**Work instructions:** Your answer must consist of the records exactly as given, with no pictures included.

(Stored data)
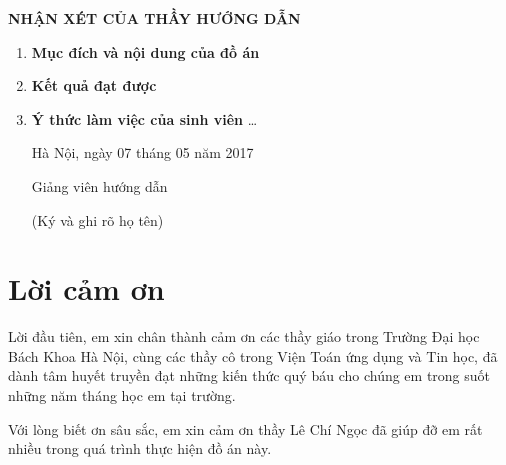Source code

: \documentclass[14pt, oneside, a4paper, openany]{scrartcl}
\begin{document}
\newpage
\thispagestyle{empty}
\centerline{\Large\bf NHẬN XÉT CỦA THẦY HƯỚNG DẪN}
\begin{enumerate}
	\item \textbf{Mục đích và nội dung của đồ án}
	\newline
	\newline
	\newline
	\newline
	\item \textbf{Kết quả đạt được}
	\newline
	\newline
	\newline
	\newline
	\item \textbf{Ý thức làm việc của sinh viên} \ldots
	\newline
	\newline
	\newline
	\newline
	\newline
	
	\begin{flushright}
		Hà Nội, ngày 07 tháng 05 năm 2017
	\end{flushright}
	\hspace{95 mm}Giảng viên hướng dẫn
	
	\hspace{95 mm}(Ký và ghi rõ họ tên)
\end{enumerate}

\newpage
{}
\thispagestyle{empty}
\tableofcontents

\newpage
\thispagestyle{empty}
\listoffigures

\newpage
\thispagestyle{empty}
\listoftables

\newpage
\thispagestyle{empty}
\listofalgorithms
{}

\newpage
{}
\section{Lời cảm ơn}
Lời đầu tiên, em xin chân thành cảm ơn các thầy giáo trong Trường Đại học Bách Khoa Hà Nội, cùng các thầy cô trong Viện Toán ứng dụng và Tin học, đã dành tâm huyết truyền đạt những kiến thức quý báu cho chúng em trong suốt những năm tháng học em tại trường.

Với lòng biết ơn sâu sắc, em xin cảm ơn thầy Lê Chí Ngọc đã giúp đỡ em rất nhiều trong quá trình thực hiện đồ án này.
\end{document}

**Exercise solution:**
Source code

: \documentclass[14pt, oneside, a4paper, openany]{scrartcl}
\begin{document}
\newpage
\thispagestyle{empty}
\centerline{\Large\bf NHẬN XÉT CỦA THẦY HƯỚNG DẪN}
\begin{enumerate}
	\item \textbf{Mục đích và nội dung của đồ án}
	\newline
	\newline
	\newline
	\newline
	\item \textbf{Kết quả đạt được}
	\newline
	\newline
	\newline
	\newline
	\item \textbf{Ý thức làm việc của sinh viên} \ldots
	\newline
	\newline
	\newline
	\newline
	\newline
	
	\begin{flushright}
		Hà Nội, ngày 07 tháng 05 năm 2017
	\end{flushright}
	\hspace{95 mm}Giảng viên hướng dẫn
	
	\hspace{95 mm}(Ký và ghi rõ họ tên)
\end{enumerate}

\newpage
{}
\thispagestyle{empty}
\tableofcontents

\newpage
\thispagestyle{empty}
\listoffigures

\newpage
\thispagestyle{empty}
\listoftables

\newpage
\thispagestyle{empty}
\listofalgorithms
{}

\newpage
{}
\section{Lời cảm ơn}
Lời đầu tiên, em xin chân thành cảm ơn các thầy giáo trong Trường Đại học Bách Khoa Hà Nội, cùng các thầy cô trong Viện Toán ứng dụng và Tin học, đã dành tâm huyết truyền đạt những kiến thức quý báu cho chúng em trong suốt những năm tháng học em tại trường.

Với lòng biết ơn sâu sắc, em xin cảm ơn thầy Lê Chí Ngọc đã giúp đỡ em rất nhiều trong quá trình thực hiện đồ án này.
\end{document}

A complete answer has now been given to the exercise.